Divergence summary table

Aspect	Ink (legacy)	OpenTUI (new)
Transcript structure	Box-drawing tree (`└─`, rails)	Flat, indented, marker-based
Assistant marker	`└─ Response` rail + `┊` quote-bar	`⚕` caduceus glyph
User marker	(rail)	`❯` gold chevron
Assistant body color	Tinted gold/amber	Neutral grey/white (gold = accents only)
Tool calls	Collapsed `▾ Tool calls (N)`, nested	Inline expanded header + flat result
Per-tool rendering	Largely uniform	Dedicated renderers per tool
Copy affordance	`/copy` command	`/copy` + per-block `⧉ copy`
Header bar	None	`⚕ Hermes Agent · opentui · ready` + rule
Status bar	`─`/`│`-delimited, trailing `~`	dot + bars + right-pinned cwd/branch

For review: the divergence is intentional (a design pass, not an accident), but it means "drop-in replacement" is true at the feature level, not the pixel level. A user switching engines will immediately notice the flatter, calmer transcript. Worth calling out explicitly so the swap isn't sold as visually invisible.

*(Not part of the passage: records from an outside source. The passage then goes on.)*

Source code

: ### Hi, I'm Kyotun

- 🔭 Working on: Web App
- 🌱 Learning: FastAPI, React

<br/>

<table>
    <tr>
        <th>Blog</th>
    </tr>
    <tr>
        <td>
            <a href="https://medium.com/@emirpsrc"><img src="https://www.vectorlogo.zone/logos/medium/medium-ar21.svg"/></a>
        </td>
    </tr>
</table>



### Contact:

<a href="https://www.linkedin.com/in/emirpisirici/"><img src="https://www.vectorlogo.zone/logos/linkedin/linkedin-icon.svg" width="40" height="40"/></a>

4. Non-core / kitchen-sink change audit (what review should scrutinize)

Full report: docs/research/opentui-noncore-change-audit.md (file-by-file, commit-by-commit, with file:line evidence). Summary below.

This PR's net footprint vs origin/main (two-dot diff = exactly this PR's adds, no main work re-included):

Bucket	Files	Net diff
UI (`ui-opentui/`, the engine + tests)	197	+36,001 / −1
Docs	8	+1,164 / −0
Other (the review-flag surface)	28	+3,218 / −204

The 28 "other" files are the only place this PR touches shared Hermes core. They classify as:

✅ CORE-OPENTUI-NECESSARY (the engine can't work without these; Ink path provably untouched)

hermes_cli/main.py (+382/−5) — dual-engine launcher (engine resolution, Node 26 / fnm detection, _make_opentui_argv, heap override). Default falls back to Ink unless the host is OpenTUI-ready (main.py:1685); OpenTUI is dispatched around the Ink bootstrap, never through it (main.py:1914-1922).
scripts/install.sh (+78/−1) — install_opentui stage, strictly best-effort (every failure returns 0; falls back to Ink; Windows/Termux skipped). Ink install path unchanged.
Dockerfile (+21/−11) — Node 22→26 bump (required by the node:ffi renderer) + ui-opentui build step. Opt-in; Ink build line preserved. Caveat: the Node major bump affects the whole image (Ink + web + Playwright) — the diff self-flags "verify the full image build on Node 26 in CI."
hermes_cli/_parser.py (+16/−2) — bare --resume → OpenTUI session picker; --resume <id> unchanged.
tui_gateway/server.py (+612/−40) — predominantly opt-in RPCs/fields the new engine calls (session.peek, session.list filters, startup.catalog, diff_unified, window-title, skin keys). Each is gated so the Ink path is byte-for-byte unchanged (server.py:3930, :4254, :10447). Note: this file also carries some of the cost-accounting code (below) — separable.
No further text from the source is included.